The 1960s concrete towers, on the Aintree Estate, will be pulled down by December 2020 due to long-standing fire safety issues, and problems with mould and water leaks.

But the council has sought to quickly make the 14-storey blocks vacant since it confirmed the demolition plans in April.

One of the families learning their fate at Wandsworth County Court, the Mustakeems, protested that they had not been offered a decent alternative home.

Roshan Mustakeem, 61, who lives with her husband Inayatullah, 63, and daughter Farah, heard the council’s lawyer ask the district judge for powers to evict them from Hartopp Point — where they have lived for 18 years — from a time of the council’s choosing, and with 14 days’ notice.

Farah, 23, told the court her family rejected a replacement flat offered to them in Sands End, because its bathroom and toilet were too small for her mother, who uses a walking stick.

Farah, a law graduate and charity worker, told the court: “My mother is disabled, recently had a full knee replacement, and is due another one. Moving is really difficult for her.

“We visited the flat and it was not nice. There was dog foul on the estate and there was graffiti in the bedrooms. Our furniture will not even fit in this flat.

“We do not want to live in a place that is not safe. “Our needs should be taken into consideration.”

She said the council should not be able to evict them until the Sands End property is “renovated” or another suitable flat is found.

Despite appearing to sympathise with the family, the judge granted the 14-day possession order to the council, telling the family they had legitimate concerns, but that there were “statutory protections in place” for the family, should the council apply the 14-day order without renovating the Sands End property or finding a decent home.

“If you’re not happy and you’re offered something you don’t want, you can apply to have the order suspended,” said the judge, adding: “You must not lose sight of the bigger picture. Yours is a property that is to come down.”

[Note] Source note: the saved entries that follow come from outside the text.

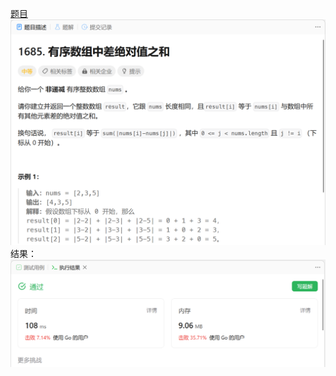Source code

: [题目](https://leetcode.cn/problems/sum-of-absolute-differences-in-a-sorted-array/)
![pic](img.png)
结果：
![pic](result.png)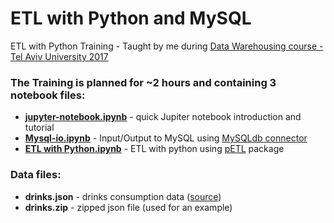 # ETL with Python and MySQL
ETL with Python Training - Taught by me during [Data Warehousing course - Tel Aviv University 2017](http://www30.tau.ac.il/yedion/syllabuse.asp?course=0571417202)
  
### The Training is planned for ~2 hours and containing 3 notebook files:
* **[jupyter-notebook.ipynb](/jupyter-notebook.ipynb)** - quick Jupiter notebook introduction and tutorial
* **[Mysql-io.ipynb](/Mysql-io.ipynb)**   - Input/Output to MySQL using [MySQLdb connector](http://mysql-python.sourceforge.net/MySQLdb.html)
* **[ETL with Python.ipynb](/ETL%20with%20Python.ipynb)**  - ETL with python using [pETL](https://petl.readthedocs.io/en/latest/) package

### Data files:
* **drinks.json** - drinks consumption data ([source](https://github.com/justmarkham)) 
* **drinks.zip** - zipped json file (used for an example)
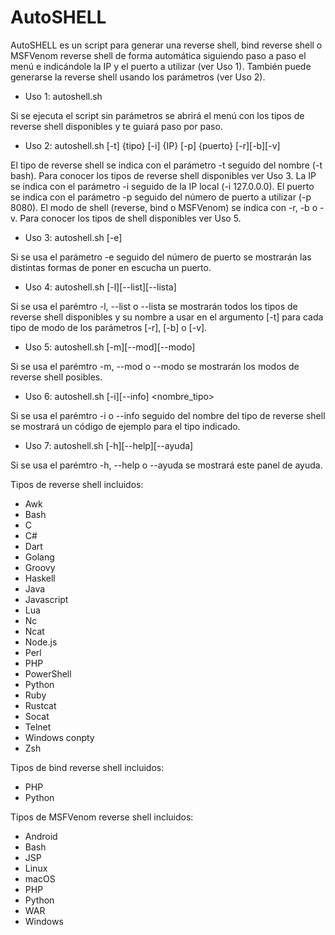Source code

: # AutoSHELL

AutoSHELL es un script para generar una reverse shell, bind reverse shell o MSFVenom reverse shell de forma automática siguiendo paso a paso el menú e indicándole la IP y el puerto a utilizar (ver Uso 1).
También puede generarse la reverse shell usando los parámetros (ver Uso 2).

- Uso 1: autoshell.sh
 
 Si se ejecuta el script sin parámetros se abrirá el menú con los tipos de reverse shell disponibles y te guiará paso por paso.

- Uso 2: autoshell.sh [-t] {tipo} [-i] {IP} [-p] {puerto} [-r][-b][-v]
 
 El tipo de reverse shell se indica con el parámetro -t seguido del nombre (-t bash). Para conocer los tipos de reverse shell disponibles ver Uso 3.
	La IP se indica con el parámetro -i seguido de la IP local (-i 127.0.0.0).
	El puerto se indica con el parámetro -p seguido del número de puerto a utilizar (-p 8080).
	El modo de shell (reverse, bind o MSFVenom) se indica con -r, -b o -v. Para conocer los tipos de shell disponibles ver Uso 5.

- Uso 3: autoshell.sh [-e] <puerto>
	
 Si se usa el parámetro -e seguido del número de puerto se mostrarán las distintas formas de poner en escucha un puerto.

- Uso 4: autoshell.sh [-l][--list][--lista]
	
 Si se usa el parémtro -l, --list o --lista se mostrarán todos los tipos de reverse shell disponibles y su nombre a usar en el argumento [-t] para cada tipo de modo de los parámetros [-r], [-b] o [-v].

 - Uso 5: autoshell.sh [-m][--mod][--modo]
	
 Si se usa el parémtro -m, --mod o --modo se mostrarán los modos de reverse shell posibles.

- Uso 6: autoshell.sh [-i][--info] <nombre_tipo>
	
 Si se usa el parémtro -i o --info seguido del nombre del tipo de reverse shell se mostrará un código de ejemplo para el tipo indicado.

- Uso 7: autoshell.sh [-h][--help][--ayuda]
	
 Si se usa el parémtro -h, --help o --ayuda se mostrará este panel de ayuda.


 

Tipos de reverse shell incluidos:

- Awk
- Bash
- C
- C#
- Dart
- Golang
- Groovy
- Haskell
- Java
- Javascript
- Lua
- Nc
- Ncat
- Node.js
- Perl
- PHP
- PowerShell
- Python
- Ruby
- Rustcat
- Socat 
- Telnet
- Windows conpty
- Zsh


 Tipos de bind reverse shell incluidos:
 
- PHP
- Python

 
 Tipos de MSFVenom reverse shell incluidos:
 
- Android
- Bash
- JSP
- Linux
- macOS
- PHP
- Python
- WAR
- Windows

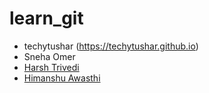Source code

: # learn_git
* techytushar (https://techytushar.github.io)
* Sneha Omer
* [Harsh Trivedi](https://harsh98trivedi.github.io)
* [Himanshu Awasthi](https://ihackpy.xyz)

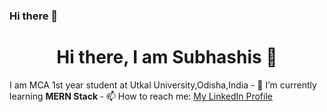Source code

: ### Hi there 👋

<!--
**SubhashisPatbandha4/SubhashisPatbandha4** is a ✨ _special_ ✨ repository because its `README.md` (this file) appears on your GitHub profile.

Here are some ideas to get you started:

- 🔭 I’m currently working on ...
- 🌱 I’m currently learning ...
- 👯 I’m looking to collaborate on ...
- 🤔 I’m looking for help with ...
- 💬 Ask me about ...
- 📫 How to reach me: ...
- 😄 Pronouns: ...
- ⚡ Fun fact: ...
-->
<h1 align="center">Hi there, I am Subhashis 👋</h1>
I am MCA 1st year student at Utkal University,Odisha,India
- 🌱 I’m currently learning <strong>MERN Stack </strong>
- 📫 How to reach me: <a href="https://www.linkedin.com/in/subhashis-patbandha-11859122b/" target="_blank">My LinkedIn Profile</a>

The Mustakeem family were one of eight households from Hartopp and Lannoy who faced possession orders in court last week. All the orders were granted by the judge, with 14 more cases due to be heard later this month. The majority of the 122 flats in total are already vacant.

A spokesman for Hammersmith and Fulham council said: “Structural surveys show these properties are unsafe, so we are working with residents and doing all we can to get them rehomed as quickly as possible, according to their needs.

“We know moving house can be stressful, but finding suitable alternative accommodation should not be a worry here – the council cannot, and will not, enforce a possession order until suitable accommodation has been provided.”